# What this task involves
Every line of the entries below that carries the string "leaf" should be copied.

# Exercise materials
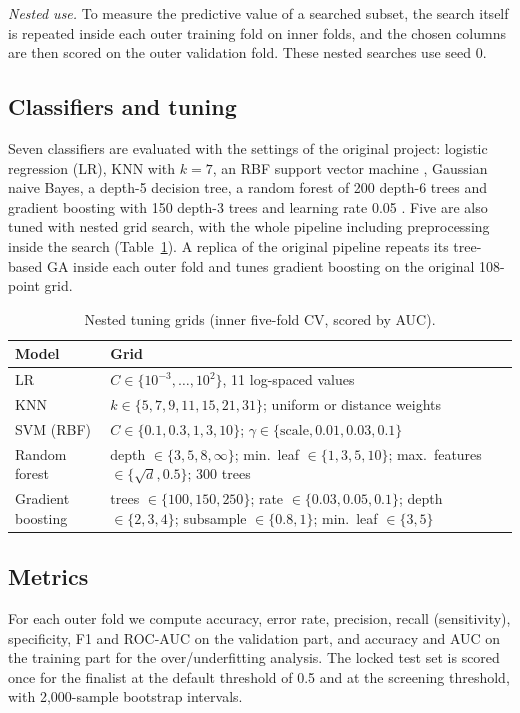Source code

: \documentclass[conference]{IEEEtran}
\begin{document}
\textit{Nested use.} To measure the predictive value of a searched subset, the search itself is repeated inside each outer training fold on inner folds, and the chosen columns are then scored on the outer validation fold. These nested searches use seed 0.

\subsection{Classifiers and tuning}
Seven classifiers are evaluated with the settings of the original project: logistic regression (LR), KNN with $k=7$, an RBF support vector machine \cite{cortes1995}, Gaussian naive Bayes, a depth-5 decision tree, a random forest of 200 depth-6 trees \cite{breiman2001} and gradient boosting with 150 depth-3 trees and learning rate 0.05 \cite{friedman2001}. Five are also tuned with nested grid search, with the whole pipeline including preprocessing inside the search (Table~\ref{tab:grids}). A replica of the original pipeline repeats its tree-based GA inside each outer fold and tunes gradient boosting on the original 108-point grid.

\begin{table}[!tb]
\centering
\caption{Nested tuning grids (inner five-fold CV, scored by AUC).}
\label{tab:grids}
\footnotesize
\begin{tabularx}{\columnwidth}{@{}lX@{}}
\toprule
Model & Grid \\
\midrule
LR & $C\in\{10^{-3},\dots,10^{2}\}$, 11 log-spaced values \\
KNN & $k\in\{5,7,9,11,15,21,31\}$; uniform or distance weights \\
SVM (RBF) & $C\in\{0.1,0.3,1,3,10\}$; $\gamma\in\{\text{scale},0.01,0.03,0.1\}$ \\
Random forest & depth $\in\{3,5,8,\infty\}$; min.\ leaf $\in\{1,3,5,10\}$; max.\ features $\in\{\sqrt{d},0.5\}$; 300 trees \\
Gradient boosting & trees $\in\{100,150,250\}$; rate $\in\{0.03,0.05,0.1\}$; depth $\in\{2,3,4\}$; subsample $\in\{0.8,1\}$; min.\ leaf $\in\{3,5\}$ \\
\bottomrule
\end{tabularx}
\end{table}

\subsection{Metrics}
For each outer fold we compute accuracy, error rate, precision, recall (sensitivity), specificity, F1 and ROC-AUC on the validation part, and accuracy and AUC on the training part for the over/underfitting analysis. The locked test set is scored once for the finalist at the default threshold of 0.5 and at the screening threshold, with 2,000-sample bootstrap intervals.
\end{document}
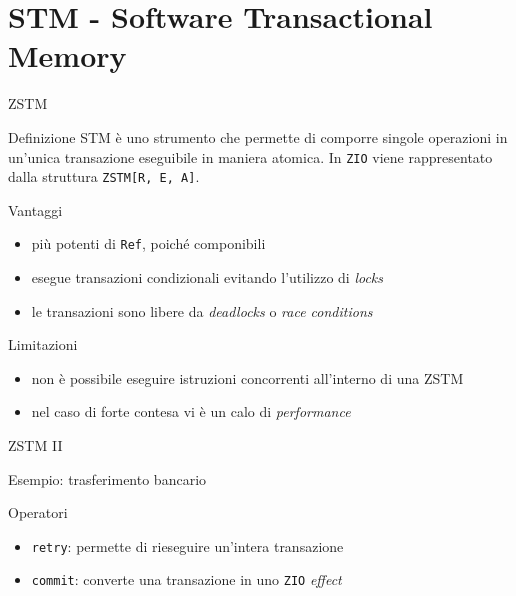 \section{STM - Software Transactional Memory}
\begin{frame}{ZSTM}
  \begin{block}{Definizione}
    STM è uno strumento che permette di comporre singole operazioni in un'unica transazione eseguibile in maniera atomica. In \texttt{ZIO} viene rappresentato dalla struttura \texttt{ZSTM[R, E, A]}.
  \end{block}

  \begin{exampleblock}{Vantaggi}
    \begin{itemize}
      \item più potenti di \texttt{Ref}, poiché componibili
      \item esegue transazioni condizionali evitando l'utilizzo di \textit{locks}
      \item le transazioni sono libere da \textit{deadlocks} o \textit{race conditions}
    \end{itemize}
  \end{exampleblock}

  \begin{alertblock}{Limitazioni}
    \begin{itemize}
      \item non è possibile eseguire istruzioni concorrenti all'interno di una ZSTM
      \item nel caso di forte contesa vi è un calo di \textit{performance}
    \end{itemize}
  \end{alertblock}
\end{frame}

\begin{frame}{ZSTM II}
  \begin{block}{Esempio: trasferimento bancario}
    
  \end{block}
  \begin{block}{Operatori}
    \begin{itemize}
      \item \texttt{retry}: permette di rieseguire un'intera transazione
      \item \texttt{commit}: converte una transazione in uno \texttt{ZIO} \textit{effect}
    \end{itemize}
  \end{block}
\end{frame}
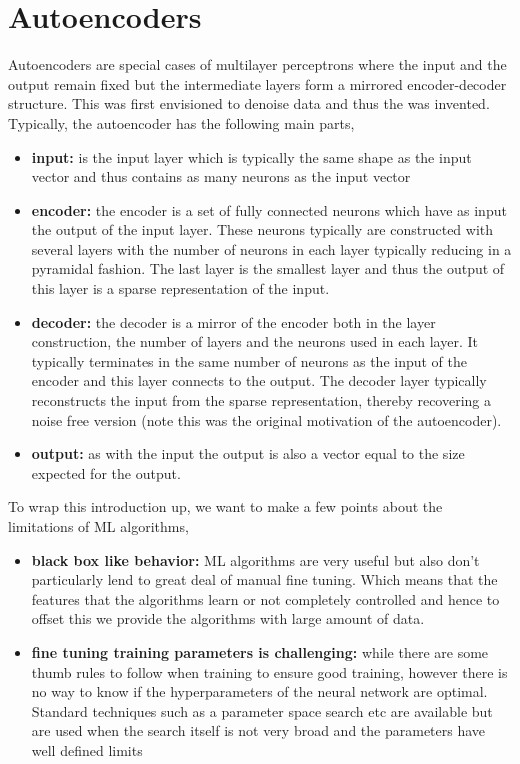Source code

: \section{Autoencoders}
Autoencoders are special cases of multilayer perceptrons where the input and the output remain fixed but the intermediate layers form a mirrored encoder-decoder structure.
This was first envisioned to denoise data and thus the \citep[denoising autoencoder, ][]{vincent2011connection} was invented.
Typically, the autoencoder has the following main parts,
\begin{itemize}
    \item \textbf{input:} is the input layer which is typically the same shape as the input vector and thus contains as many neurons as the input vector
    \item\textbf{encoder:} the encoder is a set of fully connected neurons which have as input the output of the input layer. 
    These neurons typically are constructed with several layers with the number of neurons in each layer typically reducing in a pyramidal fashion.
    The last layer is the smallest layer and thus the output of this layer is a sparse representation of the input.
    \item\textbf{decoder: } the decoder is a mirror of the encoder both in the layer construction, the number of layers and the neurons used in each layer. 
    It typically terminates in the same number of neurons as the input of the encoder and this layer connects to the output.
    The decoder layer typically reconstructs the input from the sparse representation, thereby recovering a noise free version (note this was the original motivation of the autoencoder).
    \item \textbf{output:} as with the input the output is also a vector equal to the size expected for the output.
\end{itemize}

To wrap this introduction up, we want to make a few points about the limitations of ML algorithms,
\begin{itemize}
    \item \textbf{black box like behavior:} ML algorithms are very useful but also don't particularly lend to great deal of manual fine tuning. 
    Which means that the features that the algorithms learn or not completely controlled and hence to offset this we provide the algorithms with large amount of data.
    \item{\textbf{fine tuning training parameters is challenging:} while there are some thumb rules to follow when training to ensure good training, however there is no way to know if the hyperparameters of the neural network are optimal. 
    Standard techniques such as a parameter space search etc are available but are used when the search itself is not very broad and the parameters have well defined limits}
\end{itemize}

# Result of this task
Random forest & depth $\in\{3,5,8,\infty\}$; min.\ leaf $\in\{1,3,5,10\}$; max.\ features $\in\{\sqrt{d},0.5\}$; 300 trees \\
Gradient boosting & trees $\in\{100,150,250\}$; rate $\in\{0.03,0.05,0.1\}$; depth $\in\{2,3,4\}$; subsample $\in\{0.8,1\}$; min.\ leaf $\in\{3,5\}$ \\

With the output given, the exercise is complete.